Hallo ! brauche Hilfe zur Zykluszeit! 
Wie kann ich einen Zyklus Millisekundengenau ermitteln.
Soll bei einem Prozess die letzten 5 Zyklen an einem OP anzeigen. git es für so etwas einen fertigen FC ( SFC ), oder Kann ich das mit den Tacktmerkern der CPU erschlagen ? Programmiere in AWL.
Danke schon mal für eure hilfe.

Brauche nicht die Zykluszeit der CPU zu ermitteln, sondern von meinem Prozess, bedeutet start Bearbeitung bis ende Bearbeitung.

Hat jemad ein Beispiel in KOP für mich ??


----------



## plc_tippser (2 April 2007)

Im OB1 Lokaldatenteil gibt es die milisek genau.

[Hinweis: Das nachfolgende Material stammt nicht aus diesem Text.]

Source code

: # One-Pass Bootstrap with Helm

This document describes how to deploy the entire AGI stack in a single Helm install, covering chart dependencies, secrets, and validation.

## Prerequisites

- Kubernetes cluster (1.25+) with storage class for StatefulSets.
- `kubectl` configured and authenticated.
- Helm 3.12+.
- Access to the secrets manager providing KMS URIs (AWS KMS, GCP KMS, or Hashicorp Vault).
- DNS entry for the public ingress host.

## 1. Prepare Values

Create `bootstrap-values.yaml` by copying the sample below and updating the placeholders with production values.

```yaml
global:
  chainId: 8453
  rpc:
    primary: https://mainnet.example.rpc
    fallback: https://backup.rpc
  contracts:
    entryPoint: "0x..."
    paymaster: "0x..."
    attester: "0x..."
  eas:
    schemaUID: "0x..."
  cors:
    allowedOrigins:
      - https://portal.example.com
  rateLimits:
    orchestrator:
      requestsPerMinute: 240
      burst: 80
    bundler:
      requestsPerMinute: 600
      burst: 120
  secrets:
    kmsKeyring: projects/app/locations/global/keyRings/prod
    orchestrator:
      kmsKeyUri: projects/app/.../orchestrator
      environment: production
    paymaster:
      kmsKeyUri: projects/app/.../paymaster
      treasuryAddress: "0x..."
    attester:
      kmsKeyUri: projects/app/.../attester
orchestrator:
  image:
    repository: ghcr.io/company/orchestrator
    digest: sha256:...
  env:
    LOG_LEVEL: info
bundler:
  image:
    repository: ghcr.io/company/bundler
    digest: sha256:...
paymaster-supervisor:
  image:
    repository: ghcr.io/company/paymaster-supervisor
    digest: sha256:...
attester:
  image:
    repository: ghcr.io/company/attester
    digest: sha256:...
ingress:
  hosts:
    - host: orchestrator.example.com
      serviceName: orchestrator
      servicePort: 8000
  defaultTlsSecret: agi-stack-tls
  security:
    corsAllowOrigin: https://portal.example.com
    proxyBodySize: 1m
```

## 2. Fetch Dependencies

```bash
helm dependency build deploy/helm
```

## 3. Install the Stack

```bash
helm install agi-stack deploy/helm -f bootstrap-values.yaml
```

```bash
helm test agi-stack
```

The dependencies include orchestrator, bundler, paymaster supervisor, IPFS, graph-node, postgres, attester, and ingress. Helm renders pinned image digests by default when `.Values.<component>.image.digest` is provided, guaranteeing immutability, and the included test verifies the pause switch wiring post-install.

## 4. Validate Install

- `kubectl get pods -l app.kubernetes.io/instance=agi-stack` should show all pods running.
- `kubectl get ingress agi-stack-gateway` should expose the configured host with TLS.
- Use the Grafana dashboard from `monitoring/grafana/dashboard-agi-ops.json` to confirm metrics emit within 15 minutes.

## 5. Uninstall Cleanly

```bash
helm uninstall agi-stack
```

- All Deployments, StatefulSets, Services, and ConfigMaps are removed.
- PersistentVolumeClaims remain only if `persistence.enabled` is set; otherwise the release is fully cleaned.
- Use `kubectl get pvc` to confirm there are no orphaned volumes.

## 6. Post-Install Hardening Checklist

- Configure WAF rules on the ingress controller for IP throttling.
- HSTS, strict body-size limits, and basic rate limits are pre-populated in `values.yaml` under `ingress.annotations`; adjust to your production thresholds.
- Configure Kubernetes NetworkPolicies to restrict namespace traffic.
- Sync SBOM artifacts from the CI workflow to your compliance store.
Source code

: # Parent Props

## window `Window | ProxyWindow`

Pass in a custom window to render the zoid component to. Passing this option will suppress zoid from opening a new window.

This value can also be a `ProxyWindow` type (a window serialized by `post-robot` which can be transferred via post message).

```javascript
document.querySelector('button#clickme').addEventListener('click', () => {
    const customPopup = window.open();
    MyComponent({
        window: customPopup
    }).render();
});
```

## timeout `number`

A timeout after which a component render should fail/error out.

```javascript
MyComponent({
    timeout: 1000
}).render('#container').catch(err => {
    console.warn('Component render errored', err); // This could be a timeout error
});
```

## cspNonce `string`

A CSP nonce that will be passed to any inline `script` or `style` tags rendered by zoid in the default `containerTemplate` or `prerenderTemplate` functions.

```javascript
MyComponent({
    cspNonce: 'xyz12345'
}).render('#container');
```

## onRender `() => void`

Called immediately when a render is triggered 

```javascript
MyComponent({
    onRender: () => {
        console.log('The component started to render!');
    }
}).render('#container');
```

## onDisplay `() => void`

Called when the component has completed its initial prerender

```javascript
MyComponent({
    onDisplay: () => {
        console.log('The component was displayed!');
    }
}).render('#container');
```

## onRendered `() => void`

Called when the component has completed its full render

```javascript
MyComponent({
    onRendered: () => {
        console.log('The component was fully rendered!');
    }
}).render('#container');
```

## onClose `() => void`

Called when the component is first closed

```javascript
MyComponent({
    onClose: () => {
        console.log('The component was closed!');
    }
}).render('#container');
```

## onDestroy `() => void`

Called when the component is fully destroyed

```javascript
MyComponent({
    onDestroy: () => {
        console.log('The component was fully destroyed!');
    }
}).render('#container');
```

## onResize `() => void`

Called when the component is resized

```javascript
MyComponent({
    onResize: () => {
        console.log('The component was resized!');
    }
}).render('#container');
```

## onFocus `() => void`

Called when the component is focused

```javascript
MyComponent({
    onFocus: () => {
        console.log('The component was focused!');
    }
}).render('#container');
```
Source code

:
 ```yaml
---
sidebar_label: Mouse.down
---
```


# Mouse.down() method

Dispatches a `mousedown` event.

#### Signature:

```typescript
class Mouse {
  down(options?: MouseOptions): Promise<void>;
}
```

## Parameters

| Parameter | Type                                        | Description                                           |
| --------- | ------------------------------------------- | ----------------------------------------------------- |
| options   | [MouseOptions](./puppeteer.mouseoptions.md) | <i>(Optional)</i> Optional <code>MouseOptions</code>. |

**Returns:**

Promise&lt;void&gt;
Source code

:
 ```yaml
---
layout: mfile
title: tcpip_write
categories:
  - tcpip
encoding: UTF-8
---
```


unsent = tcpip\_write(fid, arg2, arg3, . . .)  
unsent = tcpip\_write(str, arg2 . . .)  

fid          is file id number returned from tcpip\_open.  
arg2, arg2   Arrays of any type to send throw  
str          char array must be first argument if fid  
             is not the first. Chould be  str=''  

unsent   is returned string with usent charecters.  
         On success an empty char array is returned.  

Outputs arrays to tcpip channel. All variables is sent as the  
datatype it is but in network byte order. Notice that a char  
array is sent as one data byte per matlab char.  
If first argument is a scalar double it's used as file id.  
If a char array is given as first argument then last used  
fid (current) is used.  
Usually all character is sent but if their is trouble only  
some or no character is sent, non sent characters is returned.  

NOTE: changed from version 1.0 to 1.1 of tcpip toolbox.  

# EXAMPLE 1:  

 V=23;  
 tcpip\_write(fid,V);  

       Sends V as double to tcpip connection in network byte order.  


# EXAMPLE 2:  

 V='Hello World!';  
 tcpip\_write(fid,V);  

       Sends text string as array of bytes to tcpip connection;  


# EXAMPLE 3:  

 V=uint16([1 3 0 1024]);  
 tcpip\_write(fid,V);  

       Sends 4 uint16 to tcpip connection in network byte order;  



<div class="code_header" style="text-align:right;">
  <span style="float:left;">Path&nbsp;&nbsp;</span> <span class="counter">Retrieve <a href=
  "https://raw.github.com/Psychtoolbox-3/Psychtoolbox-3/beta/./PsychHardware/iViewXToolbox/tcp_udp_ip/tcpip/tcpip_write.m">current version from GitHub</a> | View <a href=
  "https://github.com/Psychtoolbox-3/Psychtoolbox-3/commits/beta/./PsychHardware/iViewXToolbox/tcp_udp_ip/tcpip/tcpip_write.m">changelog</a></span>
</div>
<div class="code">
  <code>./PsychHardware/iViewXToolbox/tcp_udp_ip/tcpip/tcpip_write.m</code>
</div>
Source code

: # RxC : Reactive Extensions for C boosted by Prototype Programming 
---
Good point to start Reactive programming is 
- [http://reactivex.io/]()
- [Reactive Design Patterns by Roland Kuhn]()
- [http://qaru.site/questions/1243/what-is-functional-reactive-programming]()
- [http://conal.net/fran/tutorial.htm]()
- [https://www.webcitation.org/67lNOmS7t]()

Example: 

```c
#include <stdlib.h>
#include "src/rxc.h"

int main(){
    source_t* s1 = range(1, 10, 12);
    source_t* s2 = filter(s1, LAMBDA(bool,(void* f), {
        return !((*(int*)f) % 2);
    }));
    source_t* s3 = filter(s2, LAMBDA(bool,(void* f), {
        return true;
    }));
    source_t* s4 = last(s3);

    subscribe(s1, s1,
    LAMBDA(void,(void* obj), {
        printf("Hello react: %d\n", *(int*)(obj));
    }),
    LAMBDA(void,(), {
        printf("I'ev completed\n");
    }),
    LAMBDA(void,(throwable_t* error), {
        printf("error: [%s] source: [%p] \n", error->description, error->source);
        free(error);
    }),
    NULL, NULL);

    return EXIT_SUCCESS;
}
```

Brauchst du nur umkopieren.

Gruß, pt


----------



## MSB (2 April 2007)

OB1 - LW6, da steht immer die Zykluszeit, des letzen Zyklus drin.
OB1_PREV_CYCLE

Einen FIFO Buffer für deine 5 Werte musst du allerdings noch basteln.

Mfg
Manuel


----------



## 78tiom (2 April 2007)

plc_tippser schrieb:


> Im OB1 Lokaldatenteil gibt es die milisek genau.
> 
> Brauchst du nur umkopieren.
> 
> Gruß, pt


 

Danke erst mal für die schnelle Antwort.
Brauche nicht die Zykluszeit der CPU zu ermitteln sondern von meinem Prozess, bedeutet start Bearbeitung bis ende Bearbeitung.


----------



## 78tiom (2 April 2007)

MSB schrieb:


> OB1 - LW6, da steht immer die Zykluszeit, des letzen Zyklus drin.
> OB1_PREV_CYCLE
> 
> Einen FIFO Buffer für deine 5 Werte musst du allerdings noch basteln.
> ...


 

Danke erst mal für die schnelle Antwort.
Brauche nicht die Zykluszeit der CPU zu ermitteln sondern von meinem Prozess, bedeutet start Bearbeitung bis ende Bearbeitung.
m.f.G. 78tiom


----------



## MSB (2 April 2007)

Eine Möglichkeit wäre:
Die Systemzeit zum Start bzw. Ende deines Prozesses auslesen, dann die beiden Werte mit dem FC 34    SB_DT_DT aus der Standart-Library (IEC-Functions) die Differenz ausrechnen.

Mfg
Manuel


----------



## volker (2 April 2007)

systemzeit am prozessbeginn speichern und am prozessende.
daraus die differenz ermitteln mit fc34 aus den iec.

edit:
 zu langsam


----------



## 78tiom (2 April 2007)

Wo steht die Systemzeit?


----------



## MSB (2 April 2007)

Steht im OB1 ab LW12, oder kann mit SFC1 ausgelesen werden.

Mfg
Manuel


----------



## 78tiom (2 April 2007)

Danke! werde es versuchen!


----------



## plc_tippser (2 April 2007)

Sehr einfach ist es auch so:

einen TON mit einer sehr hohen Einschaltzeit starten. Z.B. 2h

Wenn der Zyklus beendet ist, die abgelaufene Zeit, ist in ms, nehmen und auf den gewünschten Wert (s, min, Std ) skalieren.

Geht sehr einfach und ist gut im Onlinestatus nachzuvollziegen.

pt


----------



## 78tiom (2 April 2007)

Danke das war ein super Tipp.
m.f.G. 78tiom


----------